Top of DATA TO PROCESS

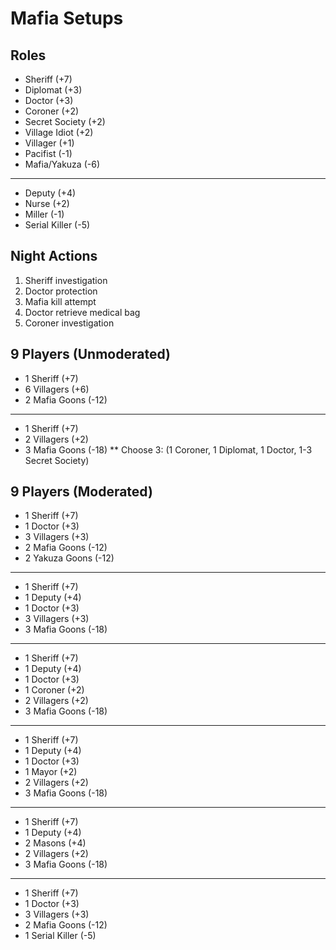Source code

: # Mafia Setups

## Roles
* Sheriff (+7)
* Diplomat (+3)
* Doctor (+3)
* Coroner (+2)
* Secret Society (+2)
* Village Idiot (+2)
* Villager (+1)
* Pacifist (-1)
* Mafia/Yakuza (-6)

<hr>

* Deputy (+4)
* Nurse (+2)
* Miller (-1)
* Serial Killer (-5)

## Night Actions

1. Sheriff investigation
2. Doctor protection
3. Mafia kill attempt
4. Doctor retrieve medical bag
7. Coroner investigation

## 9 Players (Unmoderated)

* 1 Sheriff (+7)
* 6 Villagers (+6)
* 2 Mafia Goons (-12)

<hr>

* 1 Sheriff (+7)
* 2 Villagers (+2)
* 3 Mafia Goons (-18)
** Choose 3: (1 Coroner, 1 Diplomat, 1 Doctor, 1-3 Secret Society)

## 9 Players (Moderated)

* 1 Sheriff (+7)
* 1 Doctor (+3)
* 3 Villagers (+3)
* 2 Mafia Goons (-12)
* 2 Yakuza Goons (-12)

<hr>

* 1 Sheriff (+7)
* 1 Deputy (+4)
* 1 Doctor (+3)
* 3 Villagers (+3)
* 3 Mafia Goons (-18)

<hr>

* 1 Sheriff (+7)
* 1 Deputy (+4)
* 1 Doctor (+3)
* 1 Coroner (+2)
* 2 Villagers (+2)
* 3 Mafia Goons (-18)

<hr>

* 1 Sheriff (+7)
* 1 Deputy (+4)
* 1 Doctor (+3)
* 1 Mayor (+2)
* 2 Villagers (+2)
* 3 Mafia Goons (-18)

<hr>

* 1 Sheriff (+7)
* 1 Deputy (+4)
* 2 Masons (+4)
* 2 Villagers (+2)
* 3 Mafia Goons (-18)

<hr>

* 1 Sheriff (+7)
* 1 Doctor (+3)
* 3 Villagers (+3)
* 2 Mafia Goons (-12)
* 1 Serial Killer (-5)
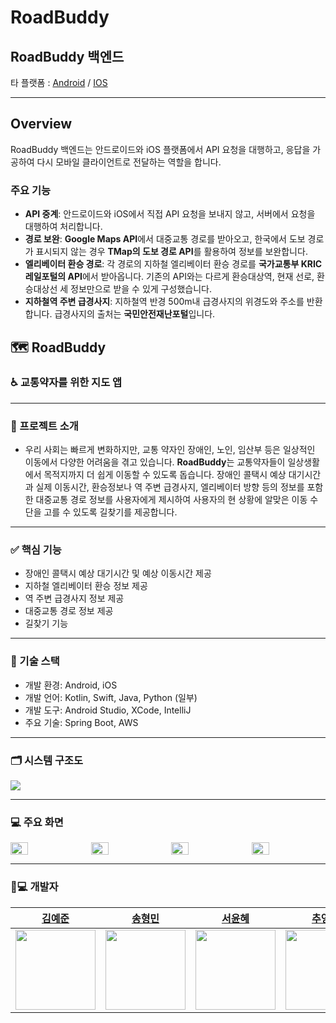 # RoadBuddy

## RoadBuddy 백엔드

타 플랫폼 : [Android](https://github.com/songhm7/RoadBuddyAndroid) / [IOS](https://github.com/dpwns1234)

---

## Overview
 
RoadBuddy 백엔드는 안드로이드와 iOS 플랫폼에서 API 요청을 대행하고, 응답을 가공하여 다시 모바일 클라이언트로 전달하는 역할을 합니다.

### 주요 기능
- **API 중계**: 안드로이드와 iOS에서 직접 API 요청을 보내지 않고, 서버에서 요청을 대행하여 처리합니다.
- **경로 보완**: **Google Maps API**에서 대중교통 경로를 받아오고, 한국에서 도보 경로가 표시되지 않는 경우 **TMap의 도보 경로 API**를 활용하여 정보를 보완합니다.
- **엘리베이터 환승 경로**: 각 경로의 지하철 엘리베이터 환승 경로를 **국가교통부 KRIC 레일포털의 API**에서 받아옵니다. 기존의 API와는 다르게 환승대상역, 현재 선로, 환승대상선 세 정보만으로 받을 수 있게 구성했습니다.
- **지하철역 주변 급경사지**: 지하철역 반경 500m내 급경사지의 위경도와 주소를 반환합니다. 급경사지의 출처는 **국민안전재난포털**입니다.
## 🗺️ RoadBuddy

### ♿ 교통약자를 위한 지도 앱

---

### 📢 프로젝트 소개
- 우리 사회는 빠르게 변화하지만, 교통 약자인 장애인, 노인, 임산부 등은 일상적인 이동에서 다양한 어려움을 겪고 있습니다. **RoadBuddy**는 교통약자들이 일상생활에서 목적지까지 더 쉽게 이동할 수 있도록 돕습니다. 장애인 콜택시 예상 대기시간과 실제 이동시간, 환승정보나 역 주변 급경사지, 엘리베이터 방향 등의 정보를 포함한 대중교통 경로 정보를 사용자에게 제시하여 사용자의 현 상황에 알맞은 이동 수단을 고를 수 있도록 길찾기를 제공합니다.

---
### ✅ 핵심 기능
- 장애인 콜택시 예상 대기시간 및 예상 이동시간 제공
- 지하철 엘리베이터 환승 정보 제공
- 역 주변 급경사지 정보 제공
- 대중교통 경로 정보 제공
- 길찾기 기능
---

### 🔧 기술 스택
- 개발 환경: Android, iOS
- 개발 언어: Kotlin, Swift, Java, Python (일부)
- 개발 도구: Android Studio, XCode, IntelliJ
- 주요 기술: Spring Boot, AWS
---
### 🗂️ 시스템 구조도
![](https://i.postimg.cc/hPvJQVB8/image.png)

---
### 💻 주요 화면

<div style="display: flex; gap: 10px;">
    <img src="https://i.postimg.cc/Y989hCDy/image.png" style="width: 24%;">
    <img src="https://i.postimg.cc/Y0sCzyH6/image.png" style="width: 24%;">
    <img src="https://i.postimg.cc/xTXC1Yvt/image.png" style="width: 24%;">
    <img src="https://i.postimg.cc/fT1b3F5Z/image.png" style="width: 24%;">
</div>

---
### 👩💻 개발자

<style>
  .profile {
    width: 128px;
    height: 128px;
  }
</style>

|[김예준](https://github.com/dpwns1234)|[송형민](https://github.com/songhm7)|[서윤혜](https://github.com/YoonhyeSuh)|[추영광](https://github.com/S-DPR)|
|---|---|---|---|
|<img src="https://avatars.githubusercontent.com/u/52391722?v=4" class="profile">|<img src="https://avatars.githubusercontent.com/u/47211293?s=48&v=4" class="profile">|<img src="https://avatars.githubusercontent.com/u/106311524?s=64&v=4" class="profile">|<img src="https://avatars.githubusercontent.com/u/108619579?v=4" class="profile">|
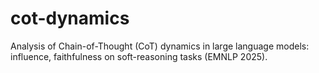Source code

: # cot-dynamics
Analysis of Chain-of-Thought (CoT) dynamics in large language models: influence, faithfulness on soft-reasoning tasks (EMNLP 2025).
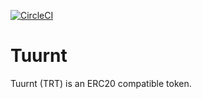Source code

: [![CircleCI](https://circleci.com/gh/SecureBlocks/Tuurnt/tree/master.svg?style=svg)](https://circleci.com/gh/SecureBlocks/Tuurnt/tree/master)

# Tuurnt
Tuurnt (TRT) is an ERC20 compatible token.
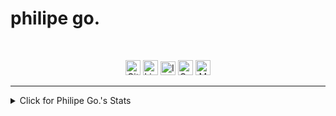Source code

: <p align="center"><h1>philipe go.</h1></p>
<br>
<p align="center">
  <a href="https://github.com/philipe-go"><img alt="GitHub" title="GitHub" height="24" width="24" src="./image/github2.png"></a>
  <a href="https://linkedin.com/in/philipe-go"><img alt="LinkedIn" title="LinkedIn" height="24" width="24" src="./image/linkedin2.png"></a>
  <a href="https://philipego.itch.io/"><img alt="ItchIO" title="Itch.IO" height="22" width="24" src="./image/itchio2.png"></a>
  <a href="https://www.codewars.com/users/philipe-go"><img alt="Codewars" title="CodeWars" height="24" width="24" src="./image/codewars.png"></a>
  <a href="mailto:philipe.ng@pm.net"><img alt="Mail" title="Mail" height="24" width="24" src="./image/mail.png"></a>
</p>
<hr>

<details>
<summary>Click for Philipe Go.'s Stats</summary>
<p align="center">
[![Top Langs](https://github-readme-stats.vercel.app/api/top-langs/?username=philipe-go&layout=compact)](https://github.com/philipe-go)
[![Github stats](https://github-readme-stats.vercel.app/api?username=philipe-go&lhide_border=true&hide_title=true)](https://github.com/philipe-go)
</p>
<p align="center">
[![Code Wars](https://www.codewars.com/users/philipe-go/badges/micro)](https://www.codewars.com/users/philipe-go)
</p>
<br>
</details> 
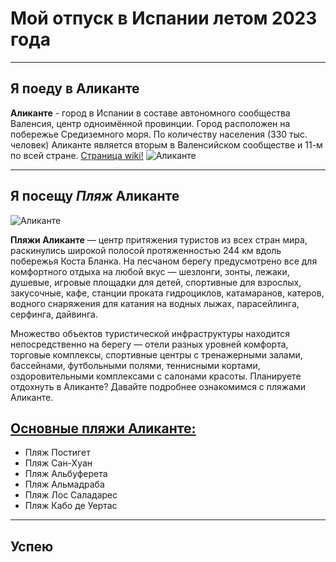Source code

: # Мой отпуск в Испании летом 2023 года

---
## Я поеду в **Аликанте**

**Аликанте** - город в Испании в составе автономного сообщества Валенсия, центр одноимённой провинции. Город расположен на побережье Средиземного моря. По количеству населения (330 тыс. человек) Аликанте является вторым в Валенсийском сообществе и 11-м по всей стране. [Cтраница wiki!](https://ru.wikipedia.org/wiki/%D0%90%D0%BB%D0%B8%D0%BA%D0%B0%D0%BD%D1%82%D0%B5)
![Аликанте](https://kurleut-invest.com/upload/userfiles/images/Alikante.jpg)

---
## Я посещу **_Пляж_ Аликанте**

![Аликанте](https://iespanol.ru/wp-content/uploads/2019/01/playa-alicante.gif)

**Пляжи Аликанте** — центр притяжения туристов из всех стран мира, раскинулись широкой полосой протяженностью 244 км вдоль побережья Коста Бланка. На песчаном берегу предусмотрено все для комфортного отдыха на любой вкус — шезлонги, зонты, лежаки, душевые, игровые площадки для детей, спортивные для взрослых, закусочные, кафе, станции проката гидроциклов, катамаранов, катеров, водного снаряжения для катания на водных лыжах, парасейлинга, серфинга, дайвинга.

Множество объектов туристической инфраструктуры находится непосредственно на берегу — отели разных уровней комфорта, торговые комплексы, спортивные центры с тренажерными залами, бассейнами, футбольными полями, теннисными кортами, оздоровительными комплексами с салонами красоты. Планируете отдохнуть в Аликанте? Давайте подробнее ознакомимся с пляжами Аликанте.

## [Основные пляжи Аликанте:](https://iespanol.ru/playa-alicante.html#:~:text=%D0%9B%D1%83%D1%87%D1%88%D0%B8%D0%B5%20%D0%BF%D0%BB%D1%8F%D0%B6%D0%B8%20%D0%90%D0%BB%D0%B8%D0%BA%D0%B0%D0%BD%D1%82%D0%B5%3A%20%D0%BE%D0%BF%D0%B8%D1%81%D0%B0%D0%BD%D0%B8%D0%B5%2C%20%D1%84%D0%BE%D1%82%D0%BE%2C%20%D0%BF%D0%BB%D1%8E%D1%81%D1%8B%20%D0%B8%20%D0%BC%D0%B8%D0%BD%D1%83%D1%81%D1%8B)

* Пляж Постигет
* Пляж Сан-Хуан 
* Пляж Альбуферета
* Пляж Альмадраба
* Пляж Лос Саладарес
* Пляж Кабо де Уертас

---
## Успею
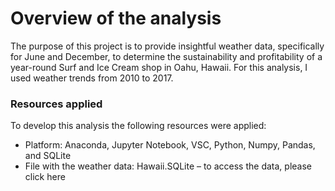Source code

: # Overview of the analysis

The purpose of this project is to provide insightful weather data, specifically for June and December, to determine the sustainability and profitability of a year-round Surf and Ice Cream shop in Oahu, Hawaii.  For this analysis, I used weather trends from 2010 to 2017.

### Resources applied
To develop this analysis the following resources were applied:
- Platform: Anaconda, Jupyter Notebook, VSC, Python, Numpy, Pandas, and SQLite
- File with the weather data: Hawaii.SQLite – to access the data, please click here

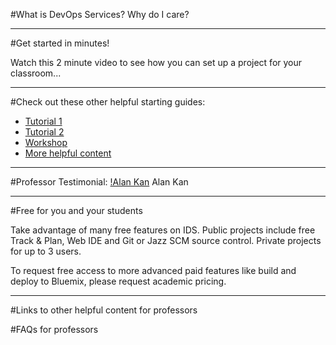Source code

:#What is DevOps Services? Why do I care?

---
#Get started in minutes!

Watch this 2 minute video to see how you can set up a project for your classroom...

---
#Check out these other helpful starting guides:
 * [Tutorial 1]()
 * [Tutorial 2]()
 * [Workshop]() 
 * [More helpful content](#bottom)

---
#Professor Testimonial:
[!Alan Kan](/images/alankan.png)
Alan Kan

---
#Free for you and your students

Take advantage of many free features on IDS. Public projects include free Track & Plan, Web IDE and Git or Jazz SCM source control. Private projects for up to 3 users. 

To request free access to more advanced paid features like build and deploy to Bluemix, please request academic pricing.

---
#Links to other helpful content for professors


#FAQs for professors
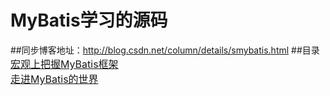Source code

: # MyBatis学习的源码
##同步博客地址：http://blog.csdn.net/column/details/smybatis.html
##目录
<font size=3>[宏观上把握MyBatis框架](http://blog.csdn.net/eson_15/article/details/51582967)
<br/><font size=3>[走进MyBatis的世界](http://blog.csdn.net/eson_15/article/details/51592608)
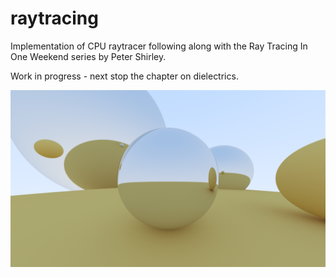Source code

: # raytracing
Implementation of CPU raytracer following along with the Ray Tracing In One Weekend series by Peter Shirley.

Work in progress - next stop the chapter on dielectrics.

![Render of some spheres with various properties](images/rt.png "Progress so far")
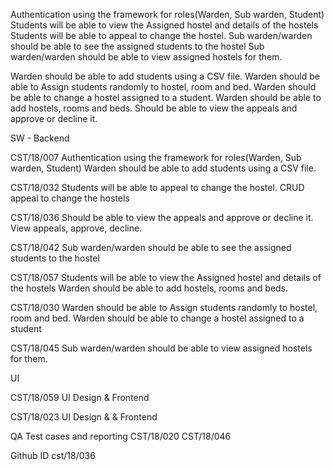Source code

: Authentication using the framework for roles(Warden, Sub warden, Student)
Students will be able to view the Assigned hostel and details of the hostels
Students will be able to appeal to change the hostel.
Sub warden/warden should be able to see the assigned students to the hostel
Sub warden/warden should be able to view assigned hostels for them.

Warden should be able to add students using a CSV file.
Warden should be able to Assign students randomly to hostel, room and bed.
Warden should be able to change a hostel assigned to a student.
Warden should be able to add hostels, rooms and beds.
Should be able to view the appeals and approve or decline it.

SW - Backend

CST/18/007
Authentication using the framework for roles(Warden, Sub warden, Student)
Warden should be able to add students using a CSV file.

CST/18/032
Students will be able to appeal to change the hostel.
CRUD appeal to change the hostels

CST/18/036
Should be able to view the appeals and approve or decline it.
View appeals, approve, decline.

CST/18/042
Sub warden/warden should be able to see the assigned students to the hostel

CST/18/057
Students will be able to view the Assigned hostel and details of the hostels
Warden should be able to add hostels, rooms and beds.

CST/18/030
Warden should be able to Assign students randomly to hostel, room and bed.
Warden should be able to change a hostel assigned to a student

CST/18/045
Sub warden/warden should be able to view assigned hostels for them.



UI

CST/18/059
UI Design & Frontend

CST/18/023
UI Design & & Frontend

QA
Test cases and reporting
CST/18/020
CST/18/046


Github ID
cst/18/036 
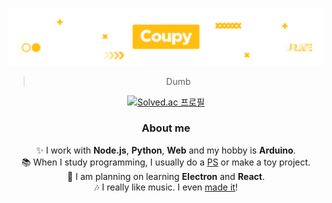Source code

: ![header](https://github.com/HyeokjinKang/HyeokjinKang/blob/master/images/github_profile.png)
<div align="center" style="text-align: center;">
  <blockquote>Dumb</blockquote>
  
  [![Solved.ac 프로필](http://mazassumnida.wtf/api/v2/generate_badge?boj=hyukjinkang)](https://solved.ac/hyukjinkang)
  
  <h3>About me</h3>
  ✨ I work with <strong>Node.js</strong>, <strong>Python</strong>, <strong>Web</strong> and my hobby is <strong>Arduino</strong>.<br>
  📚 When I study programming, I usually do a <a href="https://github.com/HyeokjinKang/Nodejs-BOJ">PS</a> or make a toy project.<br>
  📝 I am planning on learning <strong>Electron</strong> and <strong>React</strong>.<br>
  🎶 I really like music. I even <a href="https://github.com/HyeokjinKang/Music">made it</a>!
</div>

Bottom of DATA TO PROCESS

Wherever the word "this" shows up in the material, copy the line it is on.

The purpose of this project is to provide insightful weather data, specifically for June and December, to determine the sustainability and profitability of a year-round Surf and Ice Cream shop in Oahu, Hawaii.  For this analysis, I used weather trends from 2010 to 2017.
To develop this analysis the following resources were applied:
Watch this 2 minute video to see how you can set up a project for your classroom...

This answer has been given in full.